_EXERCISE DETAILS_. Every line of the entries with the word "dataAzurermRoleManagementPolicy" in it should be shown.

─── THE DATA ───

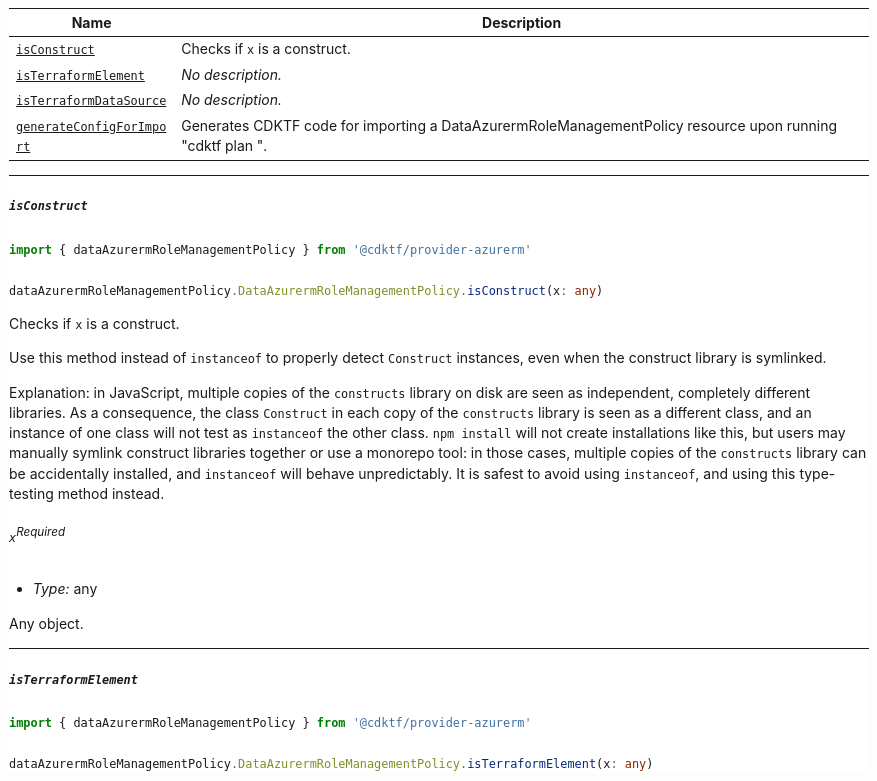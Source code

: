 | **Name** | **Description** |
| --- | --- |
| <code><a href="#@cdktf/provider-azurerm.dataAzurermRoleManagementPolicy.DataAzurermRoleManagementPolicy.isConstruct">isConstruct</a></code> | Checks if `x` is a construct. |
| <code><a href="#@cdktf/provider-azurerm.dataAzurermRoleManagementPolicy.DataAzurermRoleManagementPolicy.isTerraformElement">isTerraformElement</a></code> | *No description.* |
| <code><a href="#@cdktf/provider-azurerm.dataAzurermRoleManagementPolicy.DataAzurermRoleManagementPolicy.isTerraformDataSource">isTerraformDataSource</a></code> | *No description.* |
| <code><a href="#@cdktf/provider-azurerm.dataAzurermRoleManagementPolicy.DataAzurermRoleManagementPolicy.generateConfigForImport">generateConfigForImport</a></code> | Generates CDKTF code for importing a DataAzurermRoleManagementPolicy resource upon running "cdktf plan <stack-name>". |

---

##### `isConstruct` <a name="isConstruct" id="@cdktf/provider-azurerm.dataAzurermRoleManagementPolicy.DataAzurermRoleManagementPolicy.isConstruct"></a>

```typescript
import { dataAzurermRoleManagementPolicy } from '@cdktf/provider-azurerm'

dataAzurermRoleManagementPolicy.DataAzurermRoleManagementPolicy.isConstruct(x: any)
```

Checks if `x` is a construct.

Use this method instead of `instanceof` to properly detect `Construct`
instances, even when the construct library is symlinked.

Explanation: in JavaScript, multiple copies of the `constructs` library on
disk are seen as independent, completely different libraries. As a
consequence, the class `Construct` in each copy of the `constructs` library
is seen as a different class, and an instance of one class will not test as
`instanceof` the other class. `npm install` will not create installations
like this, but users may manually symlink construct libraries together or
use a monorepo tool: in those cases, multiple copies of the `constructs`
library can be accidentally installed, and `instanceof` will behave
unpredictably. It is safest to avoid using `instanceof`, and using
this type-testing method instead.

###### `x`<sup>Required</sup> <a name="x" id="@cdktf/provider-azurerm.dataAzurermRoleManagementPolicy.DataAzurermRoleManagementPolicy.isConstruct.parameter.x"></a>

- *Type:* any

Any object.

---

##### `isTerraformElement` <a name="isTerraformElement" id="@cdktf/provider-azurerm.dataAzurermRoleManagementPolicy.DataAzurermRoleManagementPolicy.isTerraformElement"></a>

```typescript
import { dataAzurermRoleManagementPolicy } from '@cdktf/provider-azurerm'

dataAzurermRoleManagementPolicy.DataAzurermRoleManagementPolicy.isTerraformElement(x: any)
```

───

_RESULT OF THIS EXERCISE_.
| <code><a href="#@cdktf/provider-azurerm.dataAzurermRoleManagementPolicy.DataAzurermRoleManagementPolicy.isConstruct">isConstruct</a></code> | Checks if `x` is a construct. |
| <code><a href="#@cdktf/provider-azurerm.dataAzurermRoleManagementPolicy.DataAzurermRoleManagementPolicy.isTerraformElement">isTerraformElement</a></code> | *No description.* |
| <code><a href="#@cdktf/provider-azurerm.dataAzurermRoleManagementPolicy.DataAzurermRoleManagementPolicy.isTerraformDataSource">isTerraformDataSource</a></code> | *No description.* |
| <code><a href="#@cdktf/provider-azurerm.dataAzurermRoleManagementPolicy.DataAzurermRoleManagementPolicy.generateConfigForImport">generateConfigForImport</a></code> | Generates CDKTF code for importing a DataAzurermRoleManagementPolicy resource upon running "cdktf plan <stack-name>". |
##### `isConstruct` <a name="isConstruct" id="@cdktf/provider-azurerm.dataAzurermRoleManagementPolicy.DataAzurermRoleManagementPolicy.isConstruct"></a>
import { dataAzurermRoleManagementPolicy } from '@cdktf/provider-azurerm'
dataAzurermRoleManagementPolicy.DataAzurermRoleManagementPolicy.isConstruct(x: any)
###### `x`<sup>Required</sup> <a name="x" id="@cdktf/provider-azurerm.dataAzurermRoleManagementPolicy.DataAzurermRoleManagementPolicy.isConstruct.parameter.x"></a>
##### `isTerraformElement` <a name="isTerraformElement" id="@cdktf/provider-azurerm.dataAzurermRoleManagementPolicy.DataAzurermRoleManagementPolicy.isTerraformElement"></a>
import { dataAzurermRoleManagementPolicy } from '@cdktf/provider-azurerm'
dataAzurermRoleManagementPolicy.DataAzurermRoleManagementPolicy.isTerraformElement(x: any)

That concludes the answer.